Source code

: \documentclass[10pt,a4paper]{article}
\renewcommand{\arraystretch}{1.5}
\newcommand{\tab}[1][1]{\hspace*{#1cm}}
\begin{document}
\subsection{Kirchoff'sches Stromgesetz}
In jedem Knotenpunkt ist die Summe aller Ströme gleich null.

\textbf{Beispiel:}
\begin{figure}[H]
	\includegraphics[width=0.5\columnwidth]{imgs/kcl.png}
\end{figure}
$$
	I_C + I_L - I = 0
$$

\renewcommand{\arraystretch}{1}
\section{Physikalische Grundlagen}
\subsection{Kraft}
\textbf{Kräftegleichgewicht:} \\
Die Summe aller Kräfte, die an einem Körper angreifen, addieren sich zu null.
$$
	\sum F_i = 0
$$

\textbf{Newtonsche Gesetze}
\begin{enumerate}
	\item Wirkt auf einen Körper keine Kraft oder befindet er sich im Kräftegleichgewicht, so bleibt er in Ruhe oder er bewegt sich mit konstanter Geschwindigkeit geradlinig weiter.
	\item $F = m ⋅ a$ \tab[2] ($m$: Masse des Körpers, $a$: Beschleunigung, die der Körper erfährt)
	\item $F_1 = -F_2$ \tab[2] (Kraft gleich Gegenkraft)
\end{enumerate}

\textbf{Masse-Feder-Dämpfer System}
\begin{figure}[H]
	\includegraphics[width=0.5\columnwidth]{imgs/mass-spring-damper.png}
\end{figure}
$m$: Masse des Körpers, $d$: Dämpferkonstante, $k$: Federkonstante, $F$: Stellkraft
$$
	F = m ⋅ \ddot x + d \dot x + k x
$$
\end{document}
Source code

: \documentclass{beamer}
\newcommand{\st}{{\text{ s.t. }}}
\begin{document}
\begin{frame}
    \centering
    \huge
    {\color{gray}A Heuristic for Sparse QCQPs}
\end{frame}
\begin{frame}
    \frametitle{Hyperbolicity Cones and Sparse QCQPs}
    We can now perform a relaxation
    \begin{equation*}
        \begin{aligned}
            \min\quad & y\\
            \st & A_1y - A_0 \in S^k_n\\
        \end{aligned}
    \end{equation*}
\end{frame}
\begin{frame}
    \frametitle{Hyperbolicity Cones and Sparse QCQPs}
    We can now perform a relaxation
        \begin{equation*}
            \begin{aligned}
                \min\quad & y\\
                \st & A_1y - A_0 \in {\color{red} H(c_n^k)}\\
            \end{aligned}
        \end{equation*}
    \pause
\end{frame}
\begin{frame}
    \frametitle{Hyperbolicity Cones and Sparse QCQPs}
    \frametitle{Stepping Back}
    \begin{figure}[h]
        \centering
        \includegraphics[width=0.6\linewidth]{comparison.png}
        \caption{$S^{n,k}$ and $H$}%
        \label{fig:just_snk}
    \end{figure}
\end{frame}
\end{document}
◆ ◆ ◆
About this exercise: Say how many lines in the entries contain the string "textbf". Nothing else belongs in the reply.

Answer box: 4